1Singapore Institute for Clinical Sciences, Agency for Science, Technology and Research, Brenner Centre for Molecular Science, 30 Medical Drive, Singapore 117609, 2Department of Physiology, Yong Loo Lin School of Medicine, National University of Singapore, MD9, 2 Medical Drive, Singapore 117597, 3Lilly Singapore Centre for Drug Discovery (Eli Lilly and Company), 8A Biomedical Grove, #02-05 Immunos, Singapore 138648, 4Department of Biological Sciences, Faculty of Science, National University of Singapore, 14 Science Drive 4, Singapore 117543, 5Duke-NUS Graduate Medical School, 8 College Road, Singapore 169857, Departments of 6Neurosurgery and 7Research, National Neuroscience Institute, 11, Jalan Tan Tock Seng, Singapore 308433

TABLE OF CONTENTS

1. Abstract
2. Introduction
3. Vitrification: A cryopreservation technique for GBM-initiating cells
3.1. Preservation of essential properties
3.2. Model for maintenance of GBM-initiating cells
4. GBM-initiating cell subtypes and their relation to published cell collections
5. Application: Drug screening and common oncologic pathways
6. Summary
7. Acknowledgements
8. References

1. ABSTRACT

Glioblastoma multiforme (GBM) represents the most devastating adult brain tumor. GBM follows a hierarchical development in oncogenesis, with a sub-population of cells - brain tumor stem cells (BTSCs), exhibiting tumor-initiating potential. BTSCs possess extensive self-renewal capability and can repopulate the entire tumor mass. They are resistant to conventional therapies, suggesting that they are the likely candidates of tumor recurrence. Their eradication is thus important for an effective cure. Previous works showed that human-derived BTSCs could be stably maintained for 10-15 passages in serum-free condition, and gene expression and karyotypic hallmarks similar to the primary tumors were preserved.

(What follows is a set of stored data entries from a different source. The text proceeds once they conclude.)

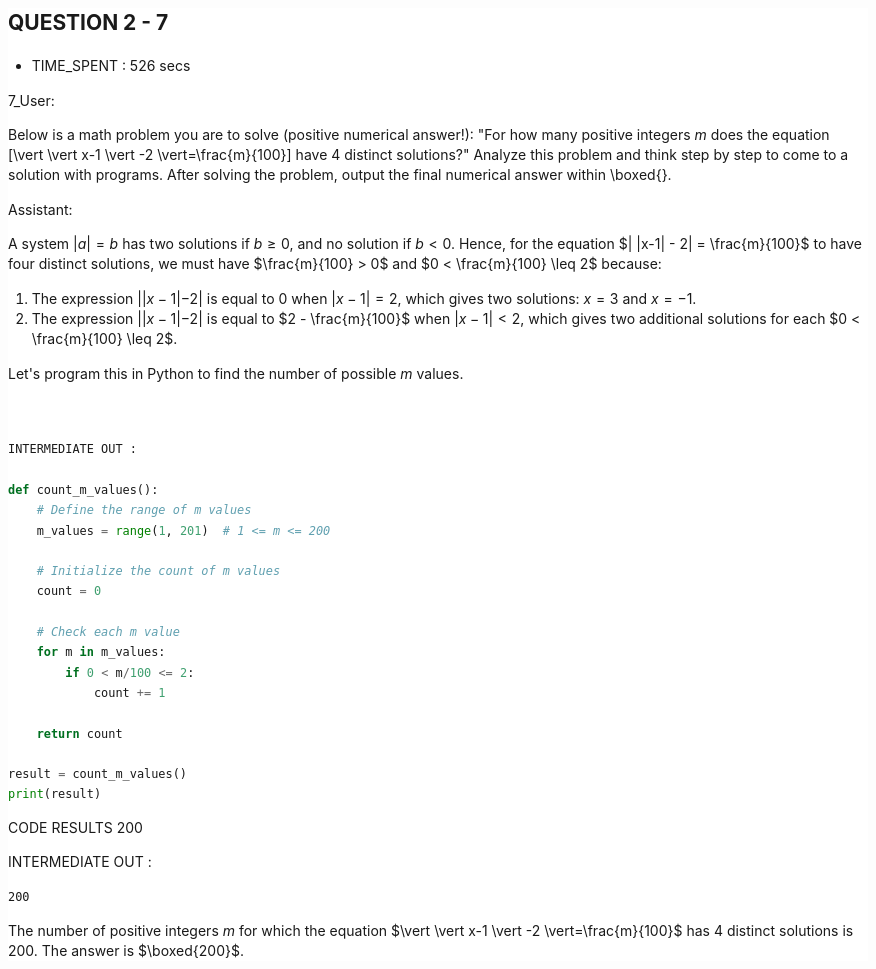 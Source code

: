 

## QUESTION 2 - 7 
- TIME_SPENT : 526 secs

7_User:

Below is a math problem you are to solve (positive numerical answer!):
"For how many positive integers $m$ does the equation \[\vert \vert x-1 \vert -2 \vert=\frac{m}{100}\] have $4$ distinct solutions?"
Analyze this problem and think step by step to come to a solution with programs. After solving the problem, output the final numerical answer within \boxed{}.

Assistant:

 A system $|a| = b$ has two solutions if $b \geq 0$, and no solution if $b < 0$. Hence, for the equation $| |x-1| - 2| = \frac{m}{100}$ to have four distinct solutions, we must have $\frac{m}{100} > 0$ and $0 < \frac{m}{100} \leq 2$ because:
1. The expression $| |x-1| - 2|$ is equal to $0$ when $|x-1| = 2$, which gives two solutions: $x = 3$ and $x = -1$.
2. The expression $| |x-1| - 2|$ is equal to $2 - \frac{m}{100}$ when $|x-1| < 2$, which gives two additional solutions for each $0 < \frac{m}{100} \leq 2$.

Let's program this in Python to find the number of possible $m$ values.

```python


INTERMEDIATE OUT :

def count_m_values():
    # Define the range of m values
    m_values = range(1, 201)  # 1 <= m <= 200

    # Initialize the count of m values
    count = 0

    # Check each m value
    for m in m_values:
        if 0 < m/100 <= 2:
            count += 1

    return count

result = count_m_values()
print(result)
```

CODE RESULTS 200

INTERMEDIATE OUT :
```output
200
```
The number of positive integers $m$ for which the equation $\vert \vert x-1 \vert -2 \vert=\frac{m}{100}$ has $4$ distinct solutions is $200$. The answer is $\boxed{200}$.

However, primary cells have been shown to sustain additional karyotypic aberrations owing to the harsh conditions of extended in vitro serial passage. Several investigators have proposed passaging these cells in xenograft models. A limitation of such an approach is the inability to return to identical passages for experimental repetitions, or the unavailability of suitably-aged mice for implantation. We have devised a method to cryopreserve BTSCs and that important characteristics were maintained, establishing a repository for drug screening endeavors.